(Plain-text document sources)
┄┄┄┄┄┄

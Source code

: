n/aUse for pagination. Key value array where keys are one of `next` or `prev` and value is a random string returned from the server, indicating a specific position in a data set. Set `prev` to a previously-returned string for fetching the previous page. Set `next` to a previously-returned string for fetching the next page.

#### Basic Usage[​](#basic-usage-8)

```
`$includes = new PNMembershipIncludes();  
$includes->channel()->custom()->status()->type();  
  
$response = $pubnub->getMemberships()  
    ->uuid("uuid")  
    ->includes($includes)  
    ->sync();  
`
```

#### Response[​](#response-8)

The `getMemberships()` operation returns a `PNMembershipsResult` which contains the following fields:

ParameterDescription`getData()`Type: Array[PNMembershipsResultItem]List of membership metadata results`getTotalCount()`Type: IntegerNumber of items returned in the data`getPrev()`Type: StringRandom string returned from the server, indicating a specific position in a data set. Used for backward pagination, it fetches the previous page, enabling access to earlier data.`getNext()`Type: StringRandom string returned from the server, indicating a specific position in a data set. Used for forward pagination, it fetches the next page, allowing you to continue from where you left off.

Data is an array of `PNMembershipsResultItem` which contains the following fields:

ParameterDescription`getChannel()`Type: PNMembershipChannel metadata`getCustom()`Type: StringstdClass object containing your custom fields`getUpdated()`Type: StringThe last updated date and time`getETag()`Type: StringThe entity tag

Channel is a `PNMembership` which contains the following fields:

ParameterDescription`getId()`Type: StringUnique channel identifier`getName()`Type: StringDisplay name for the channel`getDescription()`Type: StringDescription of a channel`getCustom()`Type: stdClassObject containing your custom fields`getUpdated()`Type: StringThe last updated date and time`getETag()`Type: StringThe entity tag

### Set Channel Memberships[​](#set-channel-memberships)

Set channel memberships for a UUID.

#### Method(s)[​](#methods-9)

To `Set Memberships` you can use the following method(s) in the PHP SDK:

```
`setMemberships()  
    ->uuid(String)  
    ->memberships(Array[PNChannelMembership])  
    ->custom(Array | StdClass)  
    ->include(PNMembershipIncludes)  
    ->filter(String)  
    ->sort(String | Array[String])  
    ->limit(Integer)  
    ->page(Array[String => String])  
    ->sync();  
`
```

┄┄┄┄┄┄

What you should do = Character for character, reproduce all of the lines above.

Response to the task =
Source code

:n/aUse for pagination. Key value array where keys are one of `next` or `prev` and value is a random string returned from the server, indicating a specific position in a data set. Set `prev` to a previously-returned string for fetching the previous page. Set `next` to a previously-returned string for fetching the next page.

#### Basic Usage[​](#basic-usage-8)

```
`$includes = new PNMembershipIncludes();  
$includes->channel()->custom()->status()->type();  
  
$response = $pubnub->getMemberships()  
    ->uuid("uuid")  
    ->includes($includes)  
    ->sync();  
`
```

#### Response[​](#response-8)

The `getMemberships()` operation returns a `PNMembershipsResult` which contains the following fields:

ParameterDescription`getData()`Type: Array[PNMembershipsResultItem]List of membership metadata results`getTotalCount()`Type: IntegerNumber of items returned in the data`getPrev()`Type: StringRandom string returned from the server, indicating a specific position in a data set. Used for backward pagination, it fetches the previous page, enabling access to earlier data.`getNext()`Type: StringRandom string returned from the server, indicating a specific position in a data set. Used for forward pagination, it fetches the next page, allowing you to continue from where you left off.

Data is an array of `PNMembershipsResultItem` which contains the following fields:

ParameterDescription`getChannel()`Type: PNMembershipChannel metadata`getCustom()`Type: StringstdClass object containing your custom fields`getUpdated()`Type: StringThe last updated date and time`getETag()`Type: StringThe entity tag

Channel is a `PNMembership` which contains the following fields:

ParameterDescription`getId()`Type: StringUnique channel identifier`getName()`Type: StringDisplay name for the channel`getDescription()`Type: StringDescription of a channel`getCustom()`Type: stdClassObject containing your custom fields`getUpdated()`Type: StringThe last updated date and time`getETag()`Type: StringThe entity tag

### Set Channel Memberships[​](#set-channel-memberships)

Set channel memberships for a UUID.

#### Method(s)[​](#methods-9)

To `Set Memberships` you can use the following method(s) in the PHP SDK:

```
`setMemberships()  
    ->uuid(String)  
    ->memberships(Array[PNChannelMembership])  
    ->custom(Array | StdClass)  
    ->include(PNMembershipIncludes)  
    ->filter(String)  
    ->sort(String | Array[String])  
    ->limit(Integer)  
    ->page(Array[String => String])  
    ->sync();  
`
```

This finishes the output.